Di Tengah Gempuran Virus Korona, Kepiawaian Memasak Sekaligus Memasarkan Kian Terasah
Sudah hampir satu bulan terakhir, sejak berlakunya jaga jarak dan di rumah saja, banyak depot, warung nasi, kafe, dan restoran tutup. Kondisi ini membuat daya kreativitas dan inovasi bermunculan bak jamur di musim hujan.
Oleh
AGNES SWETTA PANDIA
·6 menit baca
HUMAS PEMKOT SURABAYA
Wali Kota Surabaya Tri Rismaharini tak hanya memberikan petunjuk agar pedagang dan pembeli menjaga jarak dan tidak bersentuhan, tetapi juga menata barang milik pedagang di Pasar Pucang Anom, Minggu (26/4/2020).
Sudah hampir satu bulan terakhir, sejak berlakunya jaga jarak dan di rumah saja, banyak depot, warung nasi, kafe, dan restoran yang tutup. Dengan berbagai alasan dan kian ketatnya protokol penanganan Covid-19, nyaris pedagang keliling pun hanya satu dua orang yang aktif.
Tukang sayur, penjual makanan keliling juga semakin sulit memasuki gang atau perkampungan karena hampir semua rukun tetangga/rukun warga (RT/RW) memberlakukan protokol kesehatan di lingkungannya. Salah satunya mempersempit jalur masuk keluar ke satu wilayah dengan menerapkan sistem satu pintu.

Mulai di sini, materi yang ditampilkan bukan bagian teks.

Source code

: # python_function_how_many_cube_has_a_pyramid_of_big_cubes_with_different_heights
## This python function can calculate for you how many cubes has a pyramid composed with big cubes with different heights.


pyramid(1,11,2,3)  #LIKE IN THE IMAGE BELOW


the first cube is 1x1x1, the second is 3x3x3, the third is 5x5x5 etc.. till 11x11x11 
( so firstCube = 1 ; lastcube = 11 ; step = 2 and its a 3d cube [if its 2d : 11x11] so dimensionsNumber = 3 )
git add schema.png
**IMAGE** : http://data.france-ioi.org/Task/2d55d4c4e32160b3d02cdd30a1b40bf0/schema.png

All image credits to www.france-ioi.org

Namun, jangan lantas putus asa, seakan hidup semakin sulit. Ekonomi seakan tak bergerak karena pergerakan sangat terbatas untuk memutus mata rantai penyebaran virus korona yang menyebabkan penyakit Covod-19.
Begitu korona menyebar ke Indonesia dan banyak negara langsung menutup jalur penerbangan, usaha biro perjalanan tidak beroperasi, saya pun gerak cepat bikin daftar menu harian lalu disebar di grup media sosial.

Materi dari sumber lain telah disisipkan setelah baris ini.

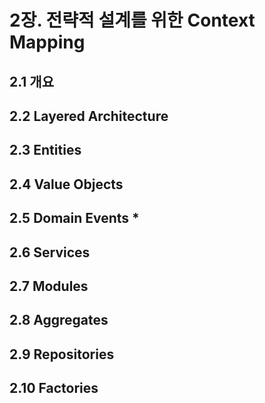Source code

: # 2장. 전략적 설계를 위한 Context Mapping
## 2.1 개요


## 2.2 Layered Architecture
## 2.3 Entities 
## 2.4 Value Objects
## 2.5 Domain Events * 
## 2.6 Services 
## 2.7 Modules 
## 2.8 Aggregates
## 2.9 Repositories
## 2.10 Factories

Justru di tengah situasi yang serba dibatasi, daya kreativitas dan inovasi bermunculan bak jamur di musim hujan. Dalam situasi seperti ini masyarakat seperti mendapat tuntunan untuk berkreasi agar tungku dapur di rumah tetap membara. Di rumah saja, barangkali menjadi salah satu implementasi dari penjarakan sosial selama pandemi Covid-19, yang memicu daya kreativitas dan inovasi.
KOMPAS/FERGANATA INDRA RIATMOKO
Warga memasak hidangan yang dijual melalui platform daring pasardesa.id, Selasa (14/4/2020), di Desa Panggungharjo, Sewon, Bantul, DI Yogyakarta.

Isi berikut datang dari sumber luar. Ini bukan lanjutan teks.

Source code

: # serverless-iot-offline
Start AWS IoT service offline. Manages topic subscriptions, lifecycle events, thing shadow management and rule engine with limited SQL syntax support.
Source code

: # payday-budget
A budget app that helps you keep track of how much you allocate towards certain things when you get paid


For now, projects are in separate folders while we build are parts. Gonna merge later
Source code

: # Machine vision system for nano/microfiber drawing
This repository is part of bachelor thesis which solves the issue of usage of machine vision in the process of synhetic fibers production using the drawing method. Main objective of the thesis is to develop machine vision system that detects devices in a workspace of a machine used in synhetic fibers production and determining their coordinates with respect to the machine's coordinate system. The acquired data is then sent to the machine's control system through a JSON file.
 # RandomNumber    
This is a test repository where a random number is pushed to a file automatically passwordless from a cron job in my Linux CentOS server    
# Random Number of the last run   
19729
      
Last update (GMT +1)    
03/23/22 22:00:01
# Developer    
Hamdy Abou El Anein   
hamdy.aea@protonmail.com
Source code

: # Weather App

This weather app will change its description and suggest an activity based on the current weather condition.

Tak hanya ibu rumah tangga yang biasa di rumah yang coba merintis bisnis dari rumah, tetapi juga karyawan yang selama pandemi korona bekerja dari rumah. Seperti dilakukan Nathalia (50), pemilik biro perjalanan ini, langsung banting setir menjalankan usaha kuliner dan siap antar.
Tak cuma menu makanan sehari-hari, tetapi ia juga mengolah roti kering dan basah atau jajan pasar. ”Begitu korona menyebar ke Indonesia dan banyak negara langsung menutup jalur penerbangan, usaha biro perjalanan tidak beroperasi, saya pun gerak cepat bikin daftar menu harian lalu disebar di grup media sosial,” kata ibu dua putra ini.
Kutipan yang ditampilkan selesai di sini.